Le intercettazioni, a parere del magistrato, dimostrano la “consapevolezza” di Razza riguardo alle “modalità criminose di trattamento dei dati e delle finalità perseguite”, fornendo “elementi indiziari anche con riferimento a fatti non ascritti, allo stato, al politico e certamente meritevoli di ulteriore approfondimento”. Una posizione, quella dell’ormai ex assessore regionale che, ad avviso del giudice, potrebbe anche aggravarsi. Sono molteplici le telefonate tra Razza e la dirigente dalle quali a parere degli investigatori emerge la consapevolezza del numero uno della Sanità siciliana.

Un “assoluto caos”, si legge nelle carte, con “inattendibilità dei dati trasmessi”, che “sembrano estratti a sorte e la cui dimensione reale appare sfuggita agli stessi soggetti che li alterano”. I valori indicati, sottolinea il gip, “sembrano totalmente disancorati dalla realtà” e “lascia sgomenti il modo di fare degli indagati, del tutto dimentichi delle tragedie personali, familiari e collettive che stanno ovviamente dietro quei numeri che avrebbero dovuto essere correttamente accertati e comunicati”. Il “più delle volte” le cifre trasmesse, comprese quelle dei decessi, sono “arbitrarie” con il fine di “abbassare valori ritenuti troppo alti o nel tentativo di recuperare dati precedentemente omessi”.
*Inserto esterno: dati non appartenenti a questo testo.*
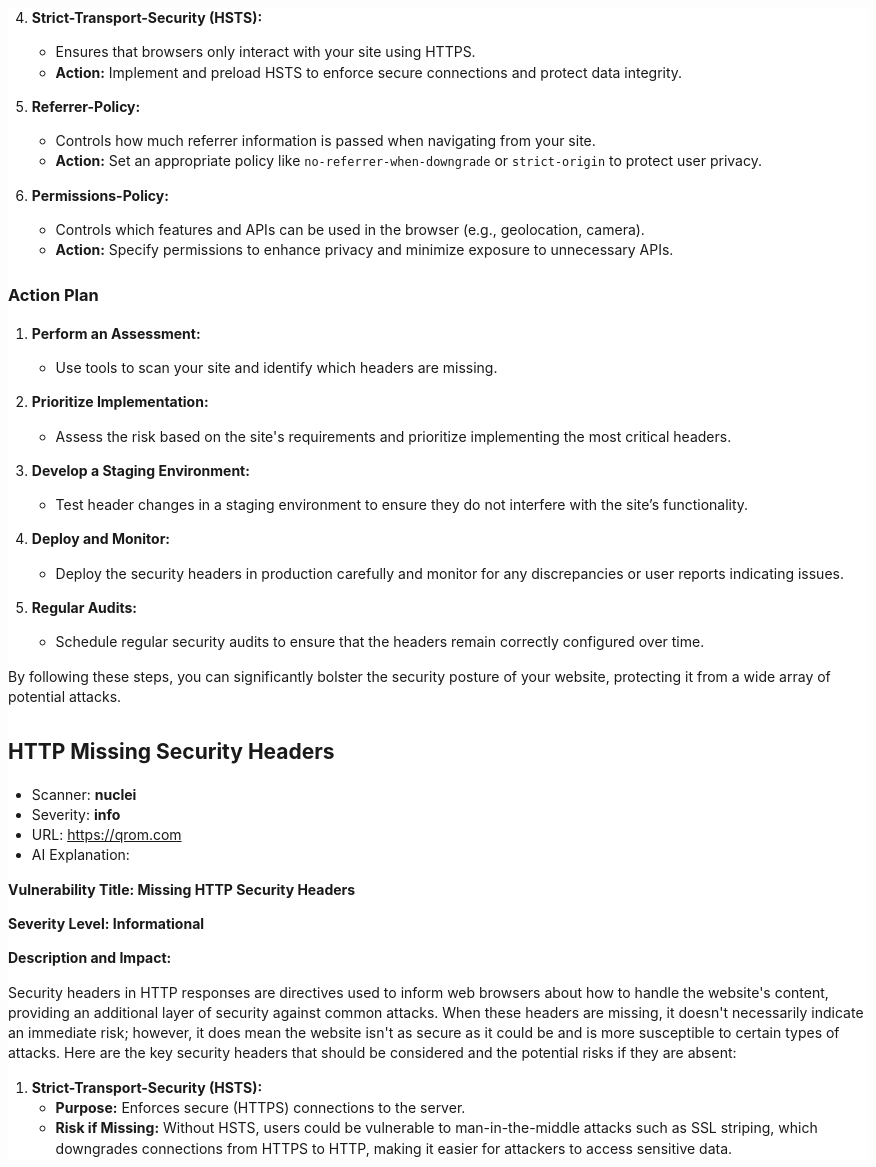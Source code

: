 4. **Strict-Transport-Security (HSTS):**
   - Ensures that browsers only interact with your site using HTTPS.
   - **Action:** Implement and preload HSTS to enforce secure connections and protect data integrity.

5. **Referrer-Policy:**
   - Controls how much referrer information is passed when navigating from your site.
   - **Action:** Set an appropriate policy like `no-referrer-when-downgrade` or `strict-origin` to protect user privacy.

6. **Permissions-Policy:**
   - Controls which features and APIs can be used in the browser (e.g., geolocation, camera).
   - **Action:** Specify permissions to enhance privacy and minimize exposure to unnecessary APIs.

### Action Plan

1. **Perform an Assessment:**
   - Use tools to scan your site and identify which headers are missing.

2. **Prioritize Implementation:**
   - Assess the risk based on the site's requirements and prioritize implementing the most critical headers.

3. **Develop a Staging Environment:**
   - Test header changes in a staging environment to ensure they do not interfere with the site’s functionality.

4. **Deploy and Monitor:**
   - Deploy the security headers in production carefully and monitor for any discrepancies or user reports indicating issues.

5. **Regular Audits:**
   - Schedule regular security audits to ensure that the headers remain correctly configured over time.

By following these steps, you can significantly bolster the security posture of your website, protecting it from a wide array of potential attacks.

## HTTP Missing Security Headers
- Scanner: **nuclei**
- Severity: **info**
- URL: https://qrom.com
- AI Explanation:

**Vulnerability Title: Missing HTTP Security Headers**

**Severity Level: Informational**

**Description and Impact:**

Security headers in HTTP responses are directives used to inform web browsers about how to handle the website's content, providing an additional layer of security against common attacks. When these headers are missing, it doesn't necessarily indicate an immediate risk; however, it does mean the website isn't as secure as it could be and is more susceptible to certain types of attacks. Here are the key security headers that should be considered and the potential risks if they are absent:

1. **Strict-Transport-Security (HSTS):**
   - **Purpose:** Enforces secure (HTTPS) connections to the server.
   - **Risk if Missing:** Without HSTS, users could be vulnerable to man-in-the-middle attacks such as SSL striping, which downgrades connections from HTTPS to HTTP, making it easier for attackers to access sensitive data.
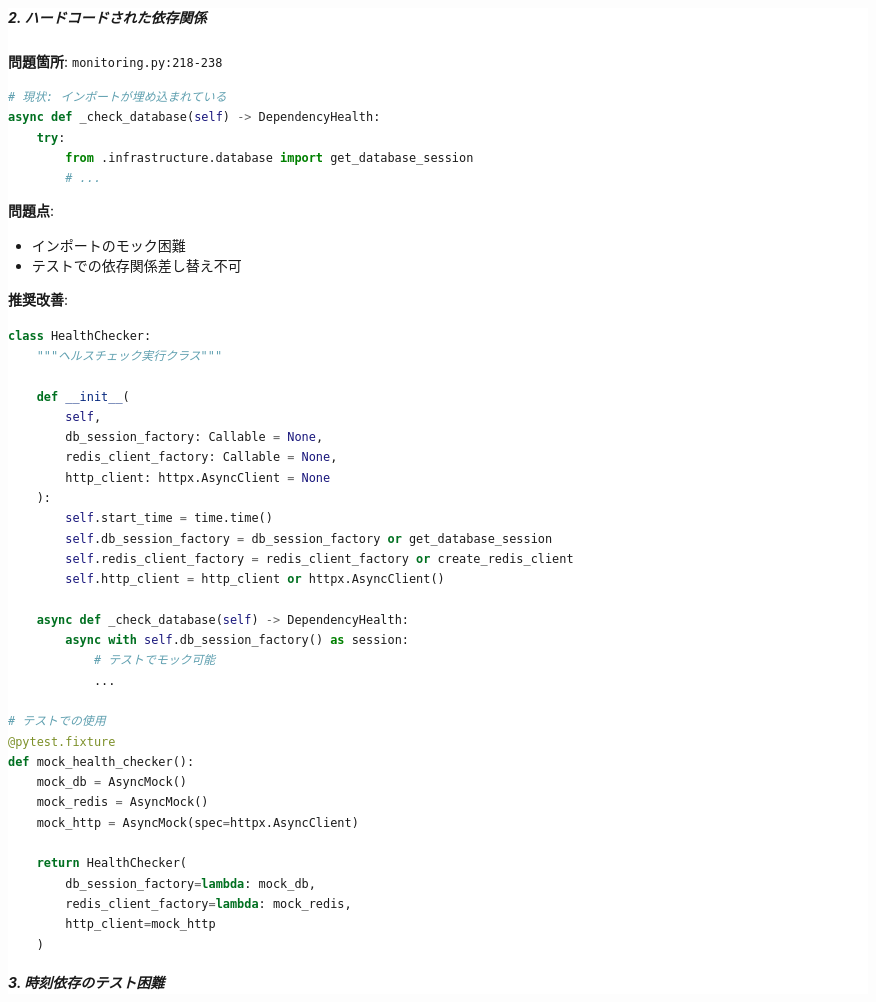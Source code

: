 ##### 2. **ハードコードされた依存関係**

**問題箇所**: `monitoring.py:218-238`

```python
# 現状: インポートが埋め込まれている
async def _check_database(self) -> DependencyHealth:
    try:
        from .infrastructure.database import get_database_session
        # ...
```

**問題点**:

- インポートのモック困難
- テストでの依存関係差し替え不可

**推奨改善**:

```python
class HealthChecker:
    """ヘルスチェック実行クラス"""

    def __init__(
        self,
        db_session_factory: Callable = None,
        redis_client_factory: Callable = None,
        http_client: httpx.AsyncClient = None
    ):
        self.start_time = time.time()
        self.db_session_factory = db_session_factory or get_database_session
        self.redis_client_factory = redis_client_factory or create_redis_client
        self.http_client = http_client or httpx.AsyncClient()

    async def _check_database(self) -> DependencyHealth:
        async with self.db_session_factory() as session:
            # テストでモック可能
            ...

# テストでの使用
@pytest.fixture
def mock_health_checker():
    mock_db = AsyncMock()
    mock_redis = AsyncMock()
    mock_http = AsyncMock(spec=httpx.AsyncClient)

    return HealthChecker(
        db_session_factory=lambda: mock_db,
        redis_client_factory=lambda: mock_redis,
        http_client=mock_http
    )
```

##### 3. **時刻依存のテスト困難**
Inoltre, insiste il giudice, in alcuni casi viene “gonfiato ad arte” il numero dei tamponi, “nella più chiara e piena consapevolezza della falsità del dato e con l’intento di ‘giocare’ sul rapporto tra numero complessivo dei tamponi e numero dei soggetti risultati positivi per restare al di sotto delle percentuali giudicate di massimo allarme”. Un ‘gioco’ effettuato “con una leggerezza ed una sottovalutazione del rischio che lasciano esterrefatti”.